## What is expected
Would you return the lines from the one that contains "effects in a" to the last line of the entries below, exactly and with nothing added?

Collected data:

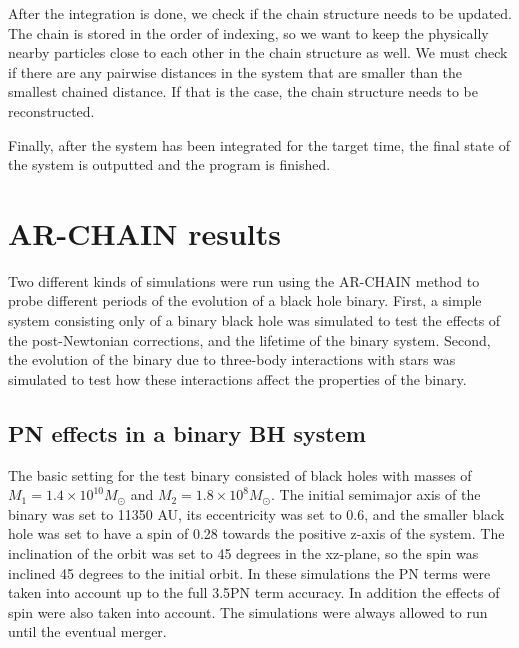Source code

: \documentclass[english, oneside]{HYgradu}
\begin{document}
After the integration is done, we check if the chain structure needs to be updated. The chain is stored in the order of indexing, so we want to keep the physically nearby particles close to each other in the chain structure as well. We must check if there are any pairwise distances in the system that are smaller than the smallest chained distance. If that is the case, the chain structure needs to be reconstructed.

Finally, after the system has been integrated for the target time, the final state of the system is outputted and the program is finished.


\chapter{AR-CHAIN results}

Two different kinds of simulations were run using the AR-CHAIN method to probe different periods of the evolution of a black hole binary. First, a simple system consisting only of a binary black hole was simulated to test the effects of the post-Newtonian corrections, and the lifetime of the binary system. Second, the evolution of the binary due to three-body interactions with stars was simulated to test how these interactions affect the properties of the binary.

\section{PN effects in a binary BH system}

The basic setting for the test binary consisted of black holes with masses of $M_1 = 1.4 \times 10^{10} M_\odot$ and $M_2 = 1.8 \times 10^{8} M_\odot$. The initial semimajor axis of the binary was set to 11350 AU, its eccentricity was set to 0.6, and the smaller black hole was set to have a spin of 0.28 towards the positive z-axis of the system. The inclination of the orbit was set to 45 degrees in the xz-plane, so the spin was inclined 45 degrees to the initial orbit. In these simulations the PN terms were taken into account up to the full 3.5PN term accuracy. In addition the effects of spin were also taken into account. The simulations were always allowed to run until the eventual merger.
\end{document}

## Expected answer
\section{PN effects in a binary BH system}

The basic setting for the test binary consisted of black holes with masses of $M_1 = 1.4 \times 10^{10} M_\odot$ and $M_2 = 1.8 \times 10^{8} M_\odot$. The initial semimajor axis of the binary was set to 11350 AU, its eccentricity was set to 0.6, and the smaller black hole was set to have a spin of 0.28 towards the positive z-axis of the system. The inclination of the orbit was set to 45 degrees in the xz-plane, so the spin was inclined 45 degrees to the initial orbit. In these simulations the PN terms were taken into account up to the full 3.5PN term accuracy. In addition the effects of spin were also taken into account. The simulations were always allowed to run until the eventual merger.
\end{document}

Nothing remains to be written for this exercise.